WHAT TO DO –
Using the records below, quote only the span that opens with the line containing "## 👨‍💻 Project Contributors" and closes with the line containing "- **Course:** Front-End Development", exactly and inclusively.

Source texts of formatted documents
· · ·
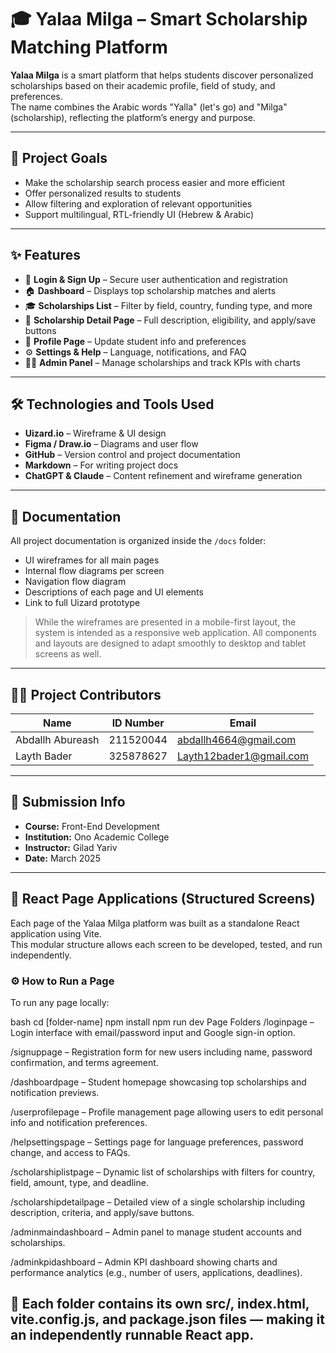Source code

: # 🎓 Yalaa Milga – Smart Scholarship Matching Platform

**Yalaa Milga** is a smart platform that helps students discover personalized scholarships based on their academic profile, field of study, and preferences.  
The name combines the Arabic words "Yalla" (let's go) and "Milga" (scholarship), reflecting the platform’s energy and purpose.

---

## 🎯 Project Goals

- Make the scholarship search process easier and more efficient  
- Offer personalized results to students  
- Allow filtering and exploration of relevant opportunities  
- Support multilingual, RTL-friendly UI (Hebrew & Arabic)  

---

## ✨ Features

- 🔐 **Login & Sign Up** – Secure user authentication and registration  
- 🏠 **Dashboard** – Displays top scholarship matches and alerts  
- 🎓 **Scholarships List** – Filter by field, country, funding type, and more  
- 📄 **Scholarship Detail Page** – Full description, eligibility, and apply/save buttons  
- 👤 **Profile Page** – Update student info and preferences  
- ⚙️ **Settings & Help** – Language, notifications, and FAQ  
- 🧑‍💼 **Admin Panel** – Manage scholarships and track KPIs with charts  

---

## 🛠️ Technologies and Tools Used

- **Uizard.io** – Wireframe & UI design  
- **Figma / Draw.io** – Diagrams and user flow  
- **GitHub** – Version control and project documentation  
- **Markdown** – For writing project docs  
- **ChatGPT & Claude** – Content refinement and wireframe generation  

---

## 📂 Documentation

All project documentation is organized inside the `/docs` folder:

- UI wireframes for all main pages  
- Internal flow diagrams per screen  
- Navigation flow diagram  
- Descriptions of each page and UI elements  
- Link to full Uizard prototype  

> While the wireframes are presented in a mobile-first layout, the system is intended as a responsive web application. All components and layouts are designed to adapt smoothly to desktop and tablet screens as well.

---

## 👨‍💻 Project Contributors

| Name              | ID Number | Email                        |
|-------------------|-----------|------------------------------|
| Abdallh Abureash  | 211520044 | abdallh4664@gmail.com        |
| Layth Bader       | 325878627 | Layth12bader1@gmail.com      |

---

## 🏫 Submission Info

- **Course:** Front-End Development  
- **Institution:** Ono Academic College  
- **Instructor:** Gilad Yariv  
- **Date:** March 2025  

---

## 🧩 React Page Applications (Structured Screens)

Each page of the Yalaa Milga platform was built as a standalone React application using Vite.  
This modular structure allows each screen to be developed, tested, and run independently.

### ⚙️ How to Run a Page
To run any page locally:

bash
cd [folder-name]
npm install
npm run dev
Page Folders
/loginpage – Login interface with email/password input and Google sign-in option.

/signuppage – Registration form for new users including name, password confirmation, and terms agreement.

/dashboardpage – Student homepage showcasing top scholarships and notification previews.

/userprofilepage – Profile management page allowing users to edit personal info and notification preferences.

/helpsettingspage – Settings page for language preferences, password change, and access to FAQs.

/scholarshiplistpage – Dynamic list of scholarships with filters for country, field, amount, type, and deadline.

/scholarshipdetailpage – Detailed view of a single scholarship including description, criteria, and apply/save buttons.

/adminmaindashboard – Admin panel to manage student accounts and scholarships.

/adminkpidashboard – Admin KPI dashboard showing charts and performance analytics (e.g., number of users, applications, deadlines).

🧠 Each folder contains its own src/, index.html, vite.config.js, and package.json files — making it an independently runnable React app.
---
· · ·
YOUR SOLUTION –
## 👨‍💻 Project Contributors

| Name              | ID Number | Email                        |
|-------------------|-----------|------------------------------|
| Abdallh Abureash  | 211520044 | abdallh4664@gmail.com        |
| Layth Bader       | 325878627 | Layth12bader1@gmail.com      |

---

## 🏫 Submission Info

- **Course:** Front-End Development  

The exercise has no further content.